Guy Raz: And did he listen?

Satan: Seriously, Raz? Of course, I tailored my app to the existing Internet and pared it down to strictly the information and rating stuff and when I handed it off to him I said, “Try this Zuckerberg, but do no harm.” I think he stopped listening after he heard his own name. In fact, looking back today, I’m sure of it.

Guy Raz: But that phrase, “do no harm,” came in handy earlier, didn’t it? 

Satan: Yeah, it’s no secret that I’d been knocking around the West Coast tech scene since time immemorial. 

Guy Raz: In fact, that little piece of weather software was getting around, wasn’t it?

Satan: Yeah, it was a no-brainer. If your job is to sow chaos and foment change in the world, I couldn’t have asked for a better tool. In 1994, I gave Jeff the sales piece of the app up in Bellevue for a truckload of stock futures and …

Guy Raz: That’s Jeff Bezos. Is your hand visible in the designing of his rocket ships?

Satan: That’s right. Bezos. And, no, I don’t do rockets. Commercial ones anyway. I wish I could discuss North Korea’s rocket program but I signed an NDA — imagine that, tied up in a concept of my own invention.  All I can say is, that has been loads of fun.

Guy Raz: But you weren’t done, were you?

Satan: No. Cold and wet don’t do it for me. And Bellevue is the worst. Once I’d walked Jeff through the basics of selling online, I moved south. He’s a quick study and I was sure my investment was safe. Just before we parted ways, I turned to Bezos and said, “This thing will blow up big in the future — all you need is one good pandemic to keep everyone home — but do no harm.”

I don’t think he heard a thing I said after “pandemic.”

Guy Raz: But eventually your admonition to “do no harm” fell upon receptive ears.

Satan: Yeah, in a way. I said the same thing to Sergey and Larry in 1998 but I was feeling like a broken record. They heard it, made a big deal about it — turned it into a virtue-signaling marketing tool — but honestly, I don’t think they ever knew its true meaning.

Still, the return on investment has been phenomenal.

Guy Raz: So your real talent has been investing in promising startups, handing them divinely-inspired technology, and reaping the rewards down the road.

Satan: Yeah, you could say that.

Guy Raz: Which begs the question: Microsoft? Apple? Craigslist? Who else have you had a hand in developing? 

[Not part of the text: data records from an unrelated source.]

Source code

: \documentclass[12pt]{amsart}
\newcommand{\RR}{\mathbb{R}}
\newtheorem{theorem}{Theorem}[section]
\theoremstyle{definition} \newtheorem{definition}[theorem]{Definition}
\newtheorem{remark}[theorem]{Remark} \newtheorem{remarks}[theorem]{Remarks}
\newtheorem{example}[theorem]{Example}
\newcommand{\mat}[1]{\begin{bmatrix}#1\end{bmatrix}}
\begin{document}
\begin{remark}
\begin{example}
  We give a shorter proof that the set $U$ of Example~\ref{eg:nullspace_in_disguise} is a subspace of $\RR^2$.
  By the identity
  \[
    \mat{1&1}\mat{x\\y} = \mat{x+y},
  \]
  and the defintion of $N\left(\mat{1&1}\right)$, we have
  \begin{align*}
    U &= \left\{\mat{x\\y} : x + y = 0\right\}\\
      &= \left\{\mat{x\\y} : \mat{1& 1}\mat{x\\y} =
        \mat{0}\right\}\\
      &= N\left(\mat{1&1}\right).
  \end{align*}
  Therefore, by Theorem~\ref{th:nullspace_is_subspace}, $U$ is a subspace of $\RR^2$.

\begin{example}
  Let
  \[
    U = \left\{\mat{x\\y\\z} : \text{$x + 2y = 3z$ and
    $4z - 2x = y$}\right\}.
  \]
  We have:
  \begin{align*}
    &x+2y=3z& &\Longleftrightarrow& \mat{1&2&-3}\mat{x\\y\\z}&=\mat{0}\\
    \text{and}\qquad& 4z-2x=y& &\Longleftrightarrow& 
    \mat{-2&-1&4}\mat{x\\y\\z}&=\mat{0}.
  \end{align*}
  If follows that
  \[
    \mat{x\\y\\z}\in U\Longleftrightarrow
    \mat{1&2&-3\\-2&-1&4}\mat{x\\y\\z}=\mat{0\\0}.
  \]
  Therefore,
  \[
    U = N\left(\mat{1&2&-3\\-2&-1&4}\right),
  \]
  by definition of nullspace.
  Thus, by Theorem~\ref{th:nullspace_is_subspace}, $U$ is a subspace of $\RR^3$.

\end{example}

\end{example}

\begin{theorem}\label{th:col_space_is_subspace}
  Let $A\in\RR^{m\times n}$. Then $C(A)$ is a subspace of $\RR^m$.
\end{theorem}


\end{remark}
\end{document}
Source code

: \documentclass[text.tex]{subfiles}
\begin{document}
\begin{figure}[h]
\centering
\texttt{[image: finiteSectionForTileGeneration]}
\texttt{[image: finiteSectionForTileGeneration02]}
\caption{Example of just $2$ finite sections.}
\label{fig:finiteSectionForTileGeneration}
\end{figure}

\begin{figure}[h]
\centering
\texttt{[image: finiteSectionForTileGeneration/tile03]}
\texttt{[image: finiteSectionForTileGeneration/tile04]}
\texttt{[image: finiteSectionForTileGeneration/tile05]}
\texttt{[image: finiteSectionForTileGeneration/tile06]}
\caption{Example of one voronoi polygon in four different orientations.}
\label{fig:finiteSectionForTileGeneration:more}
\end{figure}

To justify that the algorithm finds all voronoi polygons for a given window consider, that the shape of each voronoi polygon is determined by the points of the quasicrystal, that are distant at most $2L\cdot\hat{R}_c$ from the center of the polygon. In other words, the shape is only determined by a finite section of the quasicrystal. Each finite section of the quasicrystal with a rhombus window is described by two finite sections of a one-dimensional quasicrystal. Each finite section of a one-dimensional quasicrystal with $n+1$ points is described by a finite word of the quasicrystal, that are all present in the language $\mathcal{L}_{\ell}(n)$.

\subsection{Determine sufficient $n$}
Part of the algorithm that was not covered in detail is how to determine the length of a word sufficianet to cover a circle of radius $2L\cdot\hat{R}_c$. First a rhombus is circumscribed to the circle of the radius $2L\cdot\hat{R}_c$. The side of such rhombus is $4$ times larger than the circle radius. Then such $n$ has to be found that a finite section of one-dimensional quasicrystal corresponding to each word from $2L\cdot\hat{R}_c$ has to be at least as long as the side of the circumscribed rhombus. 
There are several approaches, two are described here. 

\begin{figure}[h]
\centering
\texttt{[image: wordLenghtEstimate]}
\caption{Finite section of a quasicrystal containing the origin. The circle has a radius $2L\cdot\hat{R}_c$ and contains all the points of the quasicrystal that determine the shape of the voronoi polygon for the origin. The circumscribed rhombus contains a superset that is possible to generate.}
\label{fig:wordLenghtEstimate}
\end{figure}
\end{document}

Satan: OK, great question. But let’s get one thing straight: I’m not the only fallen angel playing in this game. There were seven at the start. Now, I’m not saying that Moloch, Chemosh, Dagon, Belial, Beelzebub, and Lucifer are all in tech. There are other games out there — the stock market and finance, Hollywood and the record industry, Big Oil, Evangelical Christianity, and the offroad automobile industry just to name a few. 

It isn’t easy nurturing stability while sewing chaos. It is a big world. You’ve got to approach it from a lot of different angles. Or angels. Heh. Heh.

Guy Raz: Good one. So, here you are, as wealthy as Croesus …

Satan: Wealthier. He’s chump change in comparison.

Guy Raz: Ok, wealthier than Croesus. You don’t need to work now. I suspect that charity and good works aren’t your things. What does the future hold?

Satan: I’m keeping my hand in a few side-projects. Venture capital investment for one. We’ve done a good number on the newspaper industry but there are so many fields ripe for takeover and dismantling — Big Oil and Gas, for one, in about a decade. Maybe less.

I’m also working on a recording career. I still haven’t lost that original corporeal spark from the 1960s. I have an incredible band. It has a few names that will shock the living daylights out of you. People whose careers you thought were, well, were long dead. That’s all I can say about that.

Guy Raz: Well that’s an intriguing note to leave this interview on. However, I have to ask one more question: If you were a young man or woman with entrepreneurial ambitions today, in what direction would you go? 

Satan: Great question, Guy, but remember my original goal was to date girls, not sow the seeds for the future destruction of mankind. That has all just been gravy.

I guess you’d have to ask yourself, “Why are all the richest men building rocket ships to get off Earth? What do they know that I don’t?” Once you figure that one out, you’ll know. Follow the money. Even if it is into space.